Task prompt: Reproduce the records below exactly; the images should not appear.
[Start of Attachment]
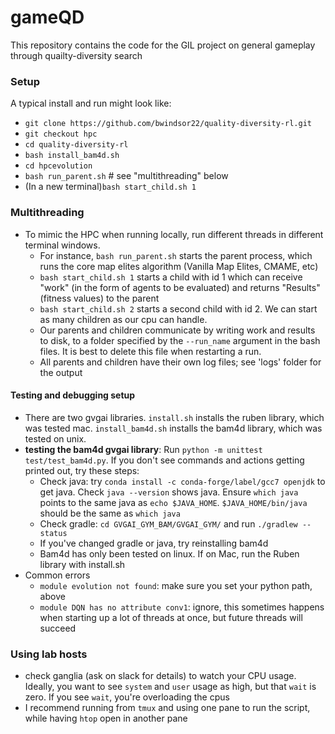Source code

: # gameQD
This repository contains the code for the GIL project on general gameplay through quailty-diversity search



### Setup
A typical install and run might look like: 
* `git clone https://github.com/bwindsor22/quality-diversity-rl.git`
* `git checkout hpc`
* `cd quality-diversity-rl`
* `bash install_bam4d.sh`
* `cd hpcevolution`
* `bash run_parent.sh` # see "multithreading" below
* (In a new terminal)`bash start_child.sh 1`

### Multithreading
* To mimic the HPC when running locally, run different threads in different terminal windows. 
    *  For instance,
`bash run_parent.sh` starts the parent process, which runs the core map elites algorithm (Vanilla Map Elites, CMAME, etc)
    * `bash start_child.sh 1` starts a child with id 1 which can receive "work" (in the form of agents to be evaluated) and returns "Results" (fitness values) to the parent
    * `bash start_child.sh 2` starts a second child with id 2. We can start as many children as our cpu can handle.
    * Our parents and children communicate by writing work and results to disk, to a folder specified by the `--run_name` argument in the bash files. It is best to delete this file when restarting a run.
    * All parents and children have their own log files; see 'logs' folder for the output

#### Testing and debugging setup
* There are two gvgai libraries. `install.sh` installs the ruben library, which was tested mac. `install_bam4d.sh` installs the bam4d library, which was tested on unix. 
* **testing the bam4d gvgai library**: Run `python -m unittest test/test_bam4d.py`. If you don't see commands and actions getting printed out, try these steps:
    * Check java: try `conda install -c conda-forge/label/gcc7 openjdk` to get java. Check `java --version` shows java. Ensure `which java` points to the same java as `echo $JAVA_HOME`. `$JAVA_HOME/bin/java` should be the same as `which java`
    * Check gradle: `cd GVGAI_GYM_BAM/GVGAI_GYM/` and run `./gradlew --status`
    * If you've changed gradle or java, try reinstalling bam4d
    * Bam4d has only been tested on linux. If on Mac, run the Ruben library with install.sh
* Common errors
    * `module evolution not found`: make sure you set your python path, above
    * `module DQN has no attribute conv1`: ignore, this sometimes happens when starting up a lot of threads at once, but future threads will succeed

### Using lab hosts
* check ganglia (ask on slack for details) to watch your CPU usage. Ideally, you want to see `system` and `user` usage as high, but that `wait` is zero. If you see `wait`, you're overloading the cpus
* I recommend running from `tmux` and using one pane to run the script, while having `htop` open in another pane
[End of Attachment]
Solution for this problem:
Source code

: # gameQD
This repository contains the code for the GIL project on general gameplay through quailty-diversity search



### Setup
A typical install and run might look like: 
* `git clone https://github.com/bwindsor22/quality-diversity-rl.git`
* `git checkout hpc`
* `cd quality-diversity-rl`
* `bash install_bam4d.sh`
* `cd hpcevolution`
* `bash run_parent.sh` # see "multithreading" below
* (In a new terminal)`bash start_child.sh 1`

### Multithreading
* To mimic the HPC when running locally, run different threads in different terminal windows. 
    *  For instance,
`bash run_parent.sh` starts the parent process, which runs the core map elites algorithm (Vanilla Map Elites, CMAME, etc)
    * `bash start_child.sh 1` starts a child with id 1 which can receive "work" (in the form of agents to be evaluated) and returns "Results" (fitness values) to the parent
    * `bash start_child.sh 2` starts a second child with id 2. We can start as many children as our cpu can handle.
    * Our parents and children communicate by writing work and results to disk, to a folder specified by the `--run_name` argument in the bash files. It is best to delete this file when restarting a run.
    * All parents and children have their own log files; see 'logs' folder for the output

#### Testing and debugging setup
* There are two gvgai libraries. `install.sh` installs the ruben library, which was tested mac. `install_bam4d.sh` installs the bam4d library, which was tested on unix. 
* **testing the bam4d gvgai library**: Run `python -m unittest test/test_bam4d.py`. If you don't see commands and actions getting printed out, try these steps:
    * Check java: try `conda install -c conda-forge/label/gcc7 openjdk` to get java. Check `java --version` shows java. Ensure `which java` points to the same java as `echo $JAVA_HOME`. `$JAVA_HOME/bin/java` should be the same as `which java`
    * Check gradle: `cd GVGAI_GYM_BAM/GVGAI_GYM/` and run `./gradlew --status`
    * If you've changed gradle or java, try reinstalling bam4d
    * Bam4d has only been tested on linux. If on Mac, run the Ruben library with install.sh
* Common errors
    * `module evolution not found`: make sure you set your python path, above
    * `module DQN has no attribute conv1`: ignore, this sometimes happens when starting up a lot of threads at once, but future threads will succeed

### Using lab hosts
* check ganglia (ask on slack for details) to watch your CPU usage. Ideally, you want to see `system` and `user` usage as high, but that `wait` is zero. If you see `wait`, you're overloading the cpus
* I recommend running from `tmux` and using one pane to run the script, while having `htop` open in another pane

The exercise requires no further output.